Liquidity suddenly disappeared on April 28, with the Treasury bill stock also rising, which is usually indicative of a large dollar repayment. Data shows that the Central Bank’s foreign reserves fell to 5,045 million rupees in April from 5,117 million rupees in March despite the dollar purchases. In May, the Central Bank’s Treasury bill stock came down from 307 billion rupees to 222 billion rupees by April 23, indicating that dollars have been purchased by the Central Bank. Excess liquidity has climbed to 19 billion rupees by May 23 from 2 billion rupees short on May 15, indicating that only part of any dollars bought have been mopped up or sterilized. Other than transactions that affect the domestic monetary base and reserve money, the Central Bank also makes ‘monetary policy neutral’ foreign exchange deals that can make reserves go up or down.

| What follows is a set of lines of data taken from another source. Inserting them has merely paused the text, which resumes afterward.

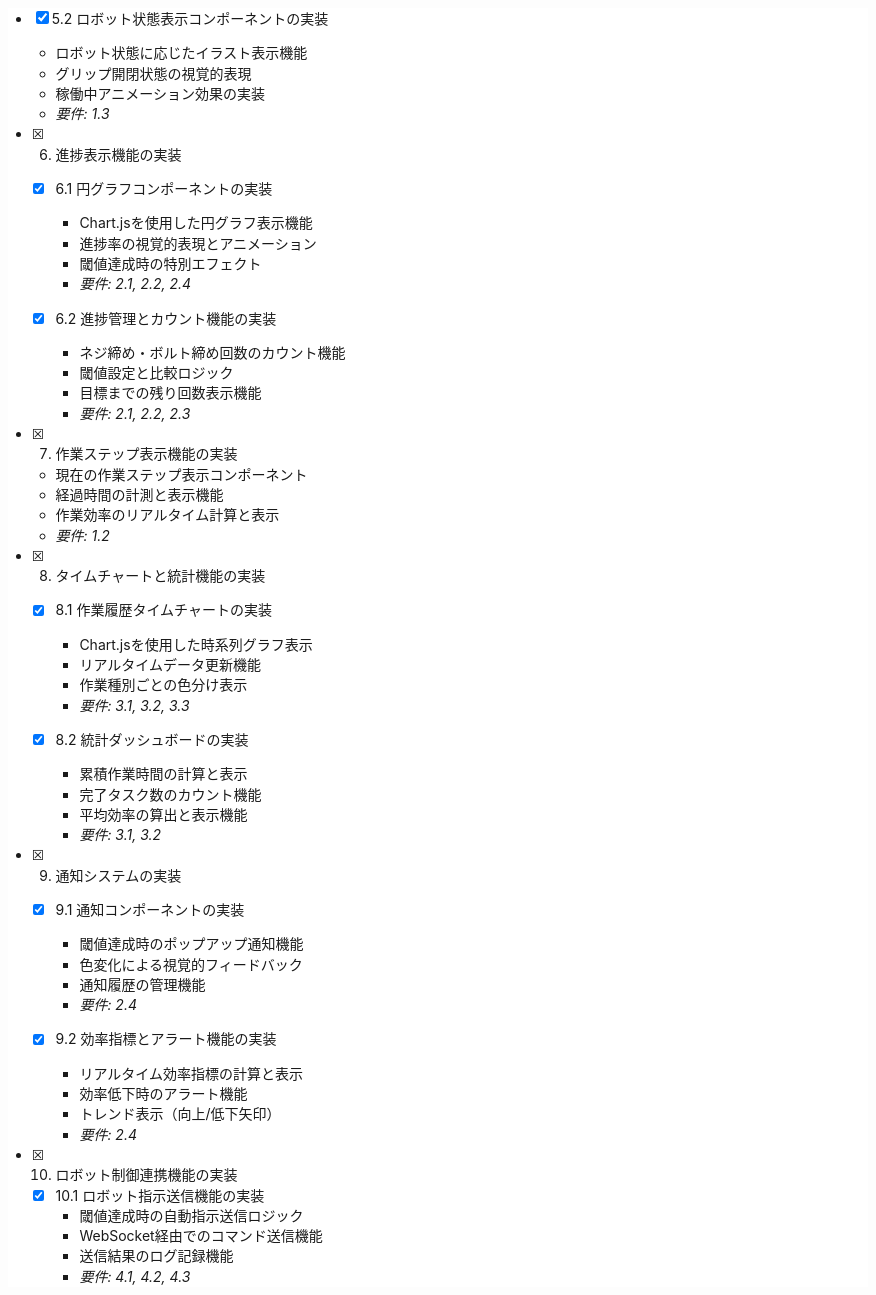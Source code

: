   - [x] 5.2 ロボット状態表示コンポーネントの実装
    - ロボット状態に応じたイラスト表示機能
    - グリップ開閉状態の視覚的表現
    - 稼働中アニメーション効果の実装
    - _要件: 1.3_

- [x] 6. 進捗表示機能の実装
  - [x] 6.1 円グラフコンポーネントの実装
    - Chart.jsを使用した円グラフ表示機能
    - 進捗率の視覚的表現とアニメーション
    - 閾値達成時の特別エフェクト
    - _要件: 2.1, 2.2, 2.4_

  - [x] 6.2 進捗管理とカウント機能の実装
    - ネジ締め・ボルト締め回数のカウント機能
    - 閾値設定と比較ロジック
    - 目標までの残り回数表示機能
    - _要件: 2.1, 2.2, 2.3_

- [x] 7. 作業ステップ表示機能の実装
  - 現在の作業ステップ表示コンポーネント
  - 経過時間の計測と表示機能
  - 作業効率のリアルタイム計算と表示
  - _要件: 1.2_

- [x] 8. タイムチャートと統計機能の実装
  - [x] 8.1 作業履歴タイムチャートの実装
    - Chart.jsを使用した時系列グラフ表示
    - リアルタイムデータ更新機能
    - 作業種別ごとの色分け表示
    - _要件: 3.1, 3.2, 3.3_

  - [x] 8.2 統計ダッシュボードの実装
    - 累積作業時間の計算と表示
    - 完了タスク数のカウント機能
    - 平均効率の算出と表示機能
    - _要件: 3.1, 3.2_

- [x] 9. 通知システムの実装
  - [x] 9.1 通知コンポーネントの実装
    - 閾値達成時のポップアップ通知機能
    - 色変化による視覚的フィードバック
    - 通知履歴の管理機能
    - _要件: 2.4_

  - [x] 9.2 効率指標とアラート機能の実装
    - リアルタイム効率指標の計算と表示
    - 効率低下時のアラート機能
    - トレンド表示（向上/低下矢印）
    - _要件: 2.4_

- [x] 10. ロボット制御連携機能の実装
  - [x] 10.1 ロボット指示送信機能の実装
    - 閾値達成時の自動指示送信ロジック
    - WebSocket経由でのコマンド送信機能
    - 送信結果のログ記録機能
    - _要件: 4.1, 4.2, 4.3_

Repayments to the IMF can make foreign reserves go down without affecting liquidity. Earnings from forex reserves will also expand them without affecting domestic liquidity. When credit demand goes up, Sri Lanka’s Central Bank has a tendency to cut rates to print money, adding fuel to the fire, generating a balance of payments crisis and capital flight, and requiring higher than normal interest rates to correct the imbalance and devaluing the rupee sharply. The current credit cycled started in the last quarter of 2014, but rates were cut in April 2015, generating a balance of payments crises. Critics have said that liquidity injections carried out by the Domestic Operations Department (DoD) of the Central Bank is the root cause of most of the post-independence economic troubles of the country, including currency depreciation, inflation, foreign exchange shortages and capital flight, all of which ultimately make Sri Lankans poorer.